McNealy, the highest world-ranked amateur to ever play in an NCGA championship, was again in top form in both the Round of 32 and Round of 16.
In his win over Moore and a 4 and 3 victory over Derek Ackerman in the Round of 32, the Stanford junior went a combined 10-under over 28 holes without a single bogey. Overall so far, McNealy is 18-under through 54 holes–on a Spyglass Hill course that is one of the toughest rated courses on the planet.
“There’s a reason why he’s No.2 in the world,” Moore said.
For McNealy, meanwhile, it’s all been business as usual.
“I felt like I played solid golf throughout both rounds,” said McNealy, who was named to this year’s U.S. Walker Cup squad on Monday. “In the afternoon I putted really well and in the morning I hit the ball really well. Derek and Nick were really fun to play with.”
While McNealy was in cruise control, three of the other Top 4 seeds found themselves victims of upsets.
No.2 seed and defending champion Matthew Seramin fell in the Round of 16, 2 and 1, to No.18 seeded Granite Bay GC member Jon Peterson. Peterson, at 42 the oldest player left in the brackets, didn’t get off to the start he wanted to, falling behind by three through the first five holes.

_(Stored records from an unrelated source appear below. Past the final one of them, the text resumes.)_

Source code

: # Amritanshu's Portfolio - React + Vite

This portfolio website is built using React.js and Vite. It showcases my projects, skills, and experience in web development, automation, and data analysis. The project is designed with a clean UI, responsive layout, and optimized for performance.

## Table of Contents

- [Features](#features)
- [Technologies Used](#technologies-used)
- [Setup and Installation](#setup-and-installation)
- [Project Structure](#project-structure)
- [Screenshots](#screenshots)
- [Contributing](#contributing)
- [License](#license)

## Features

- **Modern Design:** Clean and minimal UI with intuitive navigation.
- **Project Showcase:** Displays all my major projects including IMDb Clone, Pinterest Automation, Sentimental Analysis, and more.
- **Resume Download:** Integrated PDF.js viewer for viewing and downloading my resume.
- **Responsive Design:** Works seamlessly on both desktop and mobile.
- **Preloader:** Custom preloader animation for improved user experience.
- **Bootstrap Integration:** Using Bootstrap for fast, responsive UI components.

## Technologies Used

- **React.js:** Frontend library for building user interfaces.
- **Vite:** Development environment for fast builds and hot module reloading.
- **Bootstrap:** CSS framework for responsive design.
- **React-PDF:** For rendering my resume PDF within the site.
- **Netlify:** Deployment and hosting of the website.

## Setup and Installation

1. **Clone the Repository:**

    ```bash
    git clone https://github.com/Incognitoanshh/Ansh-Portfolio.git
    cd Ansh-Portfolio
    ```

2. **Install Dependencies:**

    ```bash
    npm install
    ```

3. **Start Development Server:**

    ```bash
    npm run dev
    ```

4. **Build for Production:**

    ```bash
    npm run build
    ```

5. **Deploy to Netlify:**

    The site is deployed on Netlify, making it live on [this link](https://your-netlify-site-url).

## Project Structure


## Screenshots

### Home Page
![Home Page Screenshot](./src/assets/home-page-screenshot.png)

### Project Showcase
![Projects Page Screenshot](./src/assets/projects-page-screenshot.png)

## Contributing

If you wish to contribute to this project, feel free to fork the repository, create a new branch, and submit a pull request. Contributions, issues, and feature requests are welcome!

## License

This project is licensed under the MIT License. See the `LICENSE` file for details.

“I was on the verge of jumping into the Pacific Ocean,” Peterson said.
The tide turned, however, when Peterson won holes No.6 through No.9 to bring the match back to all-square. Peterson went on to take the lead on the 13th and later closed things out by sinking a 10-foot par putt on the 16th and a 12-foot birdie putt on the 17th.
“I played really well on the back,” Peterson said. “Those last two putts were big.”
While Peterson’s putter warmed up, Seramin, who was looking to become the first repeat winner since John Catlin (2010-2011), couldn’t make anything on the back.
“I gave myself opportunities on the back-nine and just couldn’t convert,” said Seramin, who plans on taking his chances at PGA Tour Q-School this fall. “That’s just how golf is.”
Also getting bounced from the brackets were No.3 seed Justin Suh, who lost 3 and 2 in the Round of 16 to Mayacama GC member Scott Mitchell and No.4 Steven Chung, who fell 6 and 4 to No.29 seed Ryan Knop in the Round of 32.
Knop, a freshman at UC Davis, later lost 6 and 4 to Cal’s Walker Huddy in the Round of 32.
In Thursday morning’s quarterfinals, McNealy will take on No.9 Matthew Ashley. Ashley, a red-shirt sophomore at San Jose State, moved on with a 4 and 3 win in the Round of 32 over Patrick Soli.
Huddy will take on No.28 UNLV sophomore Shintaro Ban, who squeaked out two 1-up wins, and Peterson will face No.7 Matthew Cohn of San Francisco. Cohn reached the semifinals in last year’s championship, knocking out then-marquee player Corey Pereira in the quarterfinals.
Ban, the younger brother of California Amateur Championship winner Shotaro Ban, had a comeback to remember in defeating No.12 Perry Cohen in the Round of 32. Ban was down three through the first three holes and remained three down through the 12th hole.
Ban won the 14th with a birdie and later birdied the 16th through 18th holes to stun Cohen.
In the fourth quarterfinals match, Mitchell will take on No.11 Brandon Lee, who knocked out No.27 Scott Hardy, 3 and 2, in the Round of 32.
The men’s golf coach at St. Mary’s, Hardy is tied for third on the all-time NCGA win list behind Randy Haag and Casey Boyns.
Friday’s quarterfinals will begin at 7 a.m., with the first semifinals match slated to tee off at 12:30 p.m.